Parece que nació en Sevilla hacia el año 565. La santidad corría por su sangre, pues santos también fueron sus tres hermanos: Leandro (también él obispo de Sevilla), Fulgencio (obispo de Astigi) y Florentina (abadesa en varios conventos). Siendo todavía niño quedó huérfano y fue su hermano mayor, San Leandro, quien se ocupó de su educación. Éste, en el epílogo de la Regla que escribió para Florentina, decía: «Finalmente, te ruego, que te acuerdes de mí en tus oraciones y que no eches en olvido a nuestro hermano pequeño Isidoro… Como yo lo tengo verdaderamente por hijo y no antepongo al cariño que le debo ninguna preocupación terrenal, y me vuelco totalmente en su amor, quiérelo con tanto cariño y ruega a Jesús tanto por él cuanto sabes que fue querido con toda ternura por nuestros padres».

Del resto de su niñez y juventud no se sabe prácticamente nada. Cuando falleció Leandro, hacia el año 600, Isidoro le sucedió como obispo de la capital hispalense. Su actividad desde entonces fue sumamente intensa: mantuvo un trato frecuente con los reyes godos, viajó con frecuencia a Toledo, celebró y asistió a varios concilios, resolvió cuestiones de fronteras diocesanas, se preocupó por la santidad de vida y la formación de los clérigos y religiosos. Fue un verdadero padre y pastor en su diócesis.

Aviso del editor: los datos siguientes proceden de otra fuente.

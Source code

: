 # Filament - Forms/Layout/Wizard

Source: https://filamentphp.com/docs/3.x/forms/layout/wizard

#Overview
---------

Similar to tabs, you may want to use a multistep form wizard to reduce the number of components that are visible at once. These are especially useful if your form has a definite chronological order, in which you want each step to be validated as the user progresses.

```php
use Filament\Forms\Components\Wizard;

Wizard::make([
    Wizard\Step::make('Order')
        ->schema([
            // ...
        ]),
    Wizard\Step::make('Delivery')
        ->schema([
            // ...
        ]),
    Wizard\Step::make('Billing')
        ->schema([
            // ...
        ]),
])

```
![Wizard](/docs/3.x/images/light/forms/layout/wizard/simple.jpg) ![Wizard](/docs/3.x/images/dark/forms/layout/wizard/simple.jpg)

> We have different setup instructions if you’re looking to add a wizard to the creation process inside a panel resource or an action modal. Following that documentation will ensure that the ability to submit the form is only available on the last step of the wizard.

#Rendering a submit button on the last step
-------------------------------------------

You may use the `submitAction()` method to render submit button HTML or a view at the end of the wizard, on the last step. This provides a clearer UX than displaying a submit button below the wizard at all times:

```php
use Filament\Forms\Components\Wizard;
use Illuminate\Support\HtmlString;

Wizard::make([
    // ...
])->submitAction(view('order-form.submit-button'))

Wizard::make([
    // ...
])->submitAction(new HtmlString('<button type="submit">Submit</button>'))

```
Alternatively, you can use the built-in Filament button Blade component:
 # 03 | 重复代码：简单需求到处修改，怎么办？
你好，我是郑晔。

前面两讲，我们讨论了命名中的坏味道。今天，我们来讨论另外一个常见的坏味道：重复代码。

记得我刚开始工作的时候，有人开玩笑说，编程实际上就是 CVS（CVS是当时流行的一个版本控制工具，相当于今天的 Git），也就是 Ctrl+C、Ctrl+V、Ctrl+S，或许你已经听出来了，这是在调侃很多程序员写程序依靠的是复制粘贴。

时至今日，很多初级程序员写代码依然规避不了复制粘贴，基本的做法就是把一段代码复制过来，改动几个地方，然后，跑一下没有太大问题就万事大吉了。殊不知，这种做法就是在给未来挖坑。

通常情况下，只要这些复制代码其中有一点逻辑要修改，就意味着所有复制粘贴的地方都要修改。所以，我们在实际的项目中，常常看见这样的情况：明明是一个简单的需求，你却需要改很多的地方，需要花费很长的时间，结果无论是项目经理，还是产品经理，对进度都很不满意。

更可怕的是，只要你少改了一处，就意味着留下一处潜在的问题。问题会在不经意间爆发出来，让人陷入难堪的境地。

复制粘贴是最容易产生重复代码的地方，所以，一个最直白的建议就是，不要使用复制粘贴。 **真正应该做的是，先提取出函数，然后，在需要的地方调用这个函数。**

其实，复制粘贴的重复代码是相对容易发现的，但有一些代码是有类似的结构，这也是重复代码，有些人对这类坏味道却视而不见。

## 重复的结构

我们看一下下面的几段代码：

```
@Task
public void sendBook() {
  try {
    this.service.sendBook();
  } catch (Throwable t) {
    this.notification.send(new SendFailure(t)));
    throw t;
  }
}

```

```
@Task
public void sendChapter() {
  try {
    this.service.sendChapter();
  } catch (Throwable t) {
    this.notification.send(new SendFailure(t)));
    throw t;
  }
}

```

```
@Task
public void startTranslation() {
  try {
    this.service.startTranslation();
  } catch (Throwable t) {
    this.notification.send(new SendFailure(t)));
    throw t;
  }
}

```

Escribió también numerosos libros: introducciones a los libros de la Biblia, biografías de personajes del Antiguo y del Nuevo testamento, manuales de liturgia y de ascética, obras de cosmografía y meteorología, tratados sobre los símbolos y los números, estudios de las herejías de su tiempo, historia del mundo y de los pueblos bárbaros. Su obra más famosa es, sin duda, las “Etymologiarum sive Originum libri viginti”, una especie de compendio de todo el saber antiguo. También es muy conocido el libro “De las Sentencias”, un compendio de dogmática y moral, prototipo de las diversas “sumas” que se escribieron durante la Edad Media. Estos dos libros fueron ampliamente difundidos y estudiados en la época, sobre todo por el clero, siendo uno de los autores que más influyó en la espiritualidad de los siglos que le siguieron.

 

Falleció el 11 de abril del 636, después de haberse preparado conscientemente dando a los pobres todos sus bienes y pidiendo perdón públicamente. San Braulio de Zaragoza, contemporáneo suyo, le dedicó este elogio: «Isidoro, hermano y sucesor de Leandro en la sede hispalense, fue el egregio varón, refugio del saber de las generaciones antiguas y pedagogo de las nuevas. El número y profundidad de sus escritos dan fe del caudal de sus conocimientos, que edifican a toda la Iglesia… Cual fuera el torrente de su elocuencia y su dominio de la sagrada Escritura lo demuestran las actas de los concilios por él presididos. Superaba a todo el mundo en sabiduría y, más aún, en obras de caridad».

Aportación a la oración

Tal vez lo más importante que nos dejó este santo fue la prevalencia que le dio al estudio y la preparación intelectual. ¿Y esto qué tiene que ver con la oración? Pues mucho, porque nos dice que no basta con “sentir cosas bonitas”, sino que debemos entender quién es Dios también con nuestra razón. Y tiene sentido. Mientras más sepamos de Dios, de la Iglesia, de nuestra fe, mayor comprensión tendremos de todo esto y, justamente de ahí, brotarán sentimientos de mayor gratitud y de deseo de diálogo con Dios.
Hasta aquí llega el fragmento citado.